Il testo presenta dei refusi e qualche parola scritta in maniera così sbagliata da non riuscire a ricostruirla, ma per il resto si legge che è una meraviglia e lo stile è splendidamente adatto al genere di appartenenza, quello introspettivo, un genere che amo, anche se ho letto qua e là che qualcuno gli rimprovera la lentezza, ma, dal mio punto di vista, fare un appunto all'autore in questo senso equivale a riprendere uno scrittore di horror per le immagini truculente.

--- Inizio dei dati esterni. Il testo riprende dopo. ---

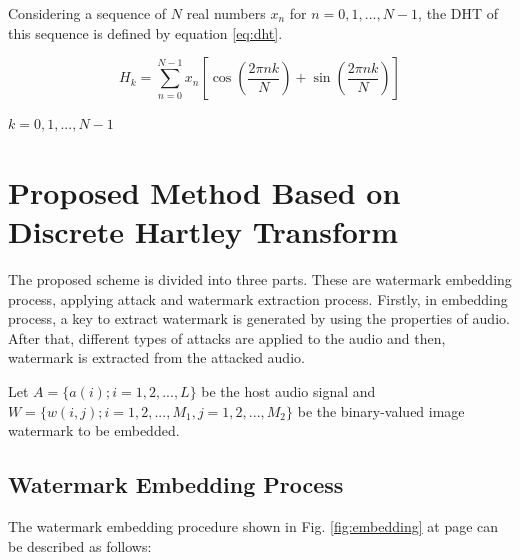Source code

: \documentclass[12pt,a4paper]{report}
\begin{document}
\newpage

Considering a sequence of $N$ real numbers $ x_{n} $ for $ n = 0, 1, ..., N-1 $, the DHT of this sequence is defined by equation \ref{eq:dht}.

\begin{equation} \label{eq:dht}
H_{k} = \sum_{n=0}^{N-1} x_{n}[\cos(\frac{2\pi nk}{N}) + \sin(\frac{2\pi nk}{N})]
\end{equation} 

\begin{center}
$ k = 0, 1, ..., N-1 $
\end{center}


\section{Proposed Method Based on Discrete Hartley Transform}

The proposed scheme is divided into three parts. These are watermark embedding process, applying attack and watermark extraction process. Firstly, in embedding process, a key to extract watermark is generated by using the properties of audio. After that, different types of attacks are applied to the audio and then, watermark is extracted from the attacked audio.

\bigskip

Let $ A = \lbrace a(i); i = 1,2,...,L\rbrace $ be the host audio signal and $ W = \{w(i,j); i=1,2,...,M_{1}, j=1,2,...,M_{2}\} $ be the binary-valued image watermark to be embedded.

\subsection{Watermark Embedding Process}

The watermark embedding procedure shown in Fig. \ref{fig:embedding} at page \pageref{fig:embedding} can be described as follows:
\end{document}
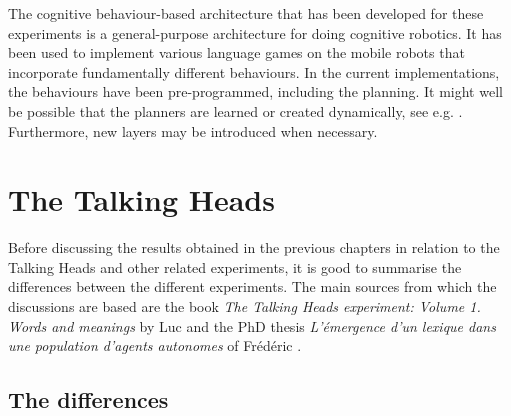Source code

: The cognitive behaviour-based architecture that has been developed for these experiments is a general-purpose architecture for doing cognitive robotics. It has been used to implement various language games on the mobile robots that incorporate fundamentally different behaviours. In the current implementations, the behaviours have been pre-programmed, including the planning. It might well be possible that the planners are learned or created dynamically, see e.g. \citet{barnesetal:1997}. Furthermore, new layers may be introduced when necessary.


\section{The Talking Heads}\label{s:disc:th}

Before discussing the results obtained in the previous chapters in relation to the Talking Heads and other related experiments, it is good to summarise the differences between the different experiments. The main sources from which the discussions are based are the book {\em The Talking Heads experiment: Volume 1. Words and meanings} by Luc \citet{steels:2000} and the PhD thesis {\em L'\'emergence d'un lexique dans une population d'agents autonomes} of Fr\'ed\'eric \citet{kaplan:2000}.

\subsection{The differences}

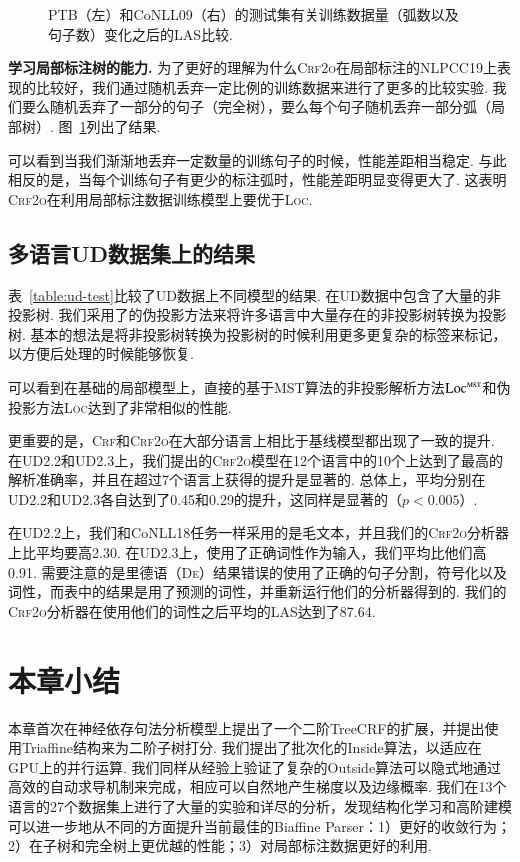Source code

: \begin{figure}[tb!]
\begin{subfigure}[b]{0.4\textwidth}
  \end{subfigure}
  \caption{
    PTB（左）和CoNLL09（右）的测试集有关训练数据量（弧数以及句子数）变化之后的LAS比较.
  }
  \label{fig:part-gap}
\end{figure}

\noindent\textbf{学习局部标注树的能力.}
为了更好的理解为什么\textsc{Crf2o}在局部标注的NLPCC19上表现的比较好，我们通过随机丢弃一定比例的训练数据来进行了更多的比较实验.
我们要么随机丢弃了一部分的句子（完全树），要么每个句子随机丢弃一部分弧（局部树）.
图~\ref{fig:part-gap}列出了结果.

可以看到当我们渐渐地丢弃一定数量的训练句子的时候，性能差距相当稳定.
与此相反的是，当每个训练句子有更少的标注弧时，性能差距明显变得更大了.
这表明\textsc{Crf2o}在利用局部标注数据训练模型上要优于\textsc{Loc}.



\subsection{多语言UD数据集上的结果}

表~\ref{table:ud-test}比较了UD数据上不同模型的结果.
在UD数据中包含了大量的非投影树.
我们采用了\citet{nivre-nilsson-2005-pseudo}的伪投影方法来将许多语言中大量存在的非投影树转换为投影树.
基本的想法是将非投影树转换为投影树的时候利用更多更复杂的标签来标记，以方便后处理的时候能够恢复.

可以看到在基础的局部模型上，直接的基于MST算法的非投影解析方法$\textsc{Loc}^{\textsc{mst}}$和伪投影方法\textsc{Loc}达到了非常相似的性能.

更重要的是，\textsc{Crf}和\textsc{Crf2o}在大部分语言上相比于基线模型都出现了一致的提升.
在UD2.2和UD2.3上，我们提出的\textsc{Crf2o}模型在12个语言中的10个上达到了最高的解析准确率，并且在超过7个语言上获得的提升是显著的.
总体上，平均分别在UD2.2和UD2.3各自达到了0.45和0.29的提升，这同样是显著的（$p<0.005$）.

在UD2.2上，我们和CoNLL18任务一样采用的是毛文本，并且我们的\textsc{Crf2o}分析器上比\citet{ji-etal-2019-graph}平均要高2.30.
在UD2.3上，\citet{zhang-etal-2019-empirical}使用了正确词性作为输入，我们平均比他们高0.91.
需要注意的是\citet{ji-etal-2019-graph}里德语（\textsc{De}）结果错误的使用了正确的句子分割，符号化以及词性，而表中的结果是用了预测的词性，并重新运行他们的分析器得到的.
我们的\textsc{Crf2o}分析器在使用他们的词性之后平均的LAS达到了87.64.

\section{本章小结}
\label{sec:dep-conclusions}

本章首次在神经依存句法分析模型上提出了一个二阶TreeCRF的扩展，并提出使用Triaffine结构来为二阶子树打分.
我们提出了批次化的Inside算法，以适应在GPU上的并行运算.
我们同样从经验上验证了复杂的Outside算法可以隐式地通过高效的自动求导机制来完成，相应可以自然地产生梯度以及边缘概率.
我们在13个语言的27个数据集上进行了大量的实验和详尽的分析，发现结构化学习和高阶建模可以进一步地从不同的方面提升当前最佳的Biaffine Parser：1）更好的收敛行为；2）在子树和完全树上更优越的性能；3）对局部标注数据更好的利用.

Il romanzo è scritto in prima persona: c’è una voce narrante che è anche il personaggio principale che racconta la storia dal suo personale punto di vista. La sua identità verrà svelata solo alla fine, spiazzando il lettore. Allora e solo allora alcuni degli eventi narrati nel libro, apparentemente privi di senso, troveranno la loro giustificazione, insieme a qualche reazione poco chiara di chi orbita intorno ai due personaggi principali. Non posso né voglio dire di più per non anticiparvi ciò che è giusto che scopriate leggendolo.

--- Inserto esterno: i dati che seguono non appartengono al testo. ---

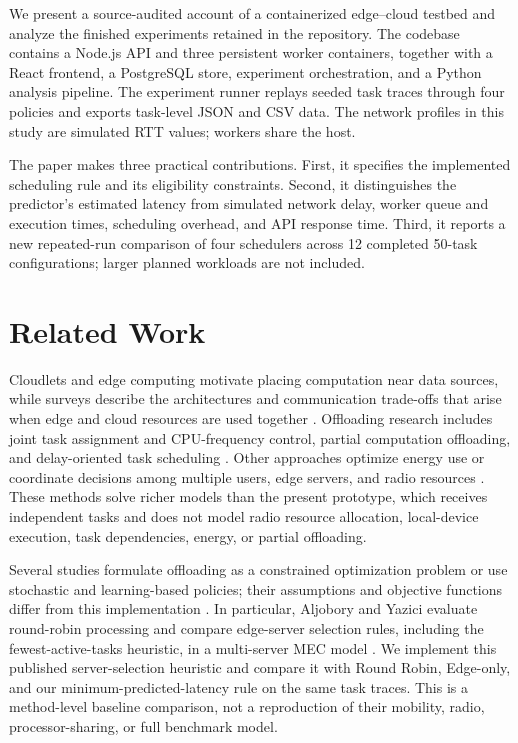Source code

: \documentclass[conference]{IEEEtran}
\begin{document}
        We present a source-audited account of a containerized edge--cloud testbed and analyze the finished experiments retained in the repository. The codebase contains a Node.js API and three persistent worker containers, together with a React frontend, a PostgreSQL store, experiment orchestration, and a Python analysis pipeline. The experiment runner replays seeded task traces through four policies and exports task-level JSON and CSV data. The network profiles in this study are simulated RTT values; workers share the host.

        The paper makes three practical contributions. First, it specifies the implemented scheduling rule and its eligibility constraints. Second, it distinguishes the predictor's estimated latency from simulated network delay, worker queue and execution times, scheduling overhead, and API response time. Third, it reports a new repeated-run comparison of four schedulers across 12 completed 50-task configurations; larger planned workloads are not included.

    \section{Related Work}
    Cloudlets and edge computing motivate placing computation near data sources, while surveys describe the architectures and communication trade-offs that arise when edge and cloud resources are used together \cite{satya,shi,mach,mao_survey,wang_survey}. Offloading research includes joint task assignment and CPU-frequency control, partial computation offloading, and delay-oriented task scheduling \cite{dinh,wang_partial,liu_delay,ren_partial}. Other approaches optimize energy use or coordinate decisions among multiple users, edge servers, and radio resources \cite{you_energy,chen_multi,sardellitti}. These methods solve richer models than the present prototype, which receives independent tasks and does not model radio resource allocation, local-device execution, task dependencies, energy, or partial offloading.

    Several studies formulate offloading as a constrained optimization problem or use stochastic and learning-based policies; their assumptions and objective functions differ from this implementation \cite{zhou_markov,liu_qos,ma_offload}. In particular, Aljobory and Yazici evaluate round-robin processing and compare edge-server selection rules, including the fewest-active-tasks heuristic, in a multi-server MEC model \cite{ma_offload}. We implement this published server-selection heuristic and compare it with Round Robin, Edge-only, and our minimum-predicted-latency rule on the same task traces. This is a method-level baseline comparison, not a reproduction of their mobility, radio, processor-sharing, or full benchmark model.
\end{document}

L’amore e la passione amorosa vengono riprodotte e analizzate in tutte le loro sfumature. Alice e la voce narrante vivono una relazione molto intensa, contrastata e resa difficile oltre che dagli altri dalle loro paure e dalla loro immaturità.

La voce narrante proviene da un contesto familiare molto difficile. L’incontriamo che ha solo diciassette anni, due fratelli che hanno già una loro vita, lontano dalla casa materna. La madre è una donna molto sopra le righe, rimasta sola dopo una separazione, affoga i suoi dispiaceri nell’alcol. È tutt’altro che equilibrata, così come il suo modo di dare affetto. In casa sono solo in due: fra di loro si è creato un rapporto simbiotico, tanto che quando la voce narrante ha le sue prime esperienze amorose, la genitrice le vive come un tradimento. Insieme bevono “per coprire il male e l’imbarazzo di essere al mondo”.

Il testo è infarcito di lirismi, metafore, descrizioni mozzafiato, sia di ambienti che di personaggi, quest'ultime condotte con una ricercatezza di termini rara da trovarsi.

La trama abbraccia un arco temporale della durata di dieci anni, nel corso dei quali il personaggio principale/voce narrante cresce, cambia, commette una serie di errori, finge anche con sé stesso, e soprattutto ama o almeno ci prova, in una ricerca febbrile, senza sosta, perché solo tramite l’amore può mettere a tacere le proprie insicurezze, affermare la propria identità, sottrarsi al senso di vuoto che modella i suoi giorni e all’angoscia che ne deriva.

Non è facile parlare d’amore senza scadere nel già visto, nel già sentito, ma va riconosciuto a Maria L. Zante di esserci riuscita perfettamente creando una storia che commuove, avvince e stupisce per la sua rara bellezza.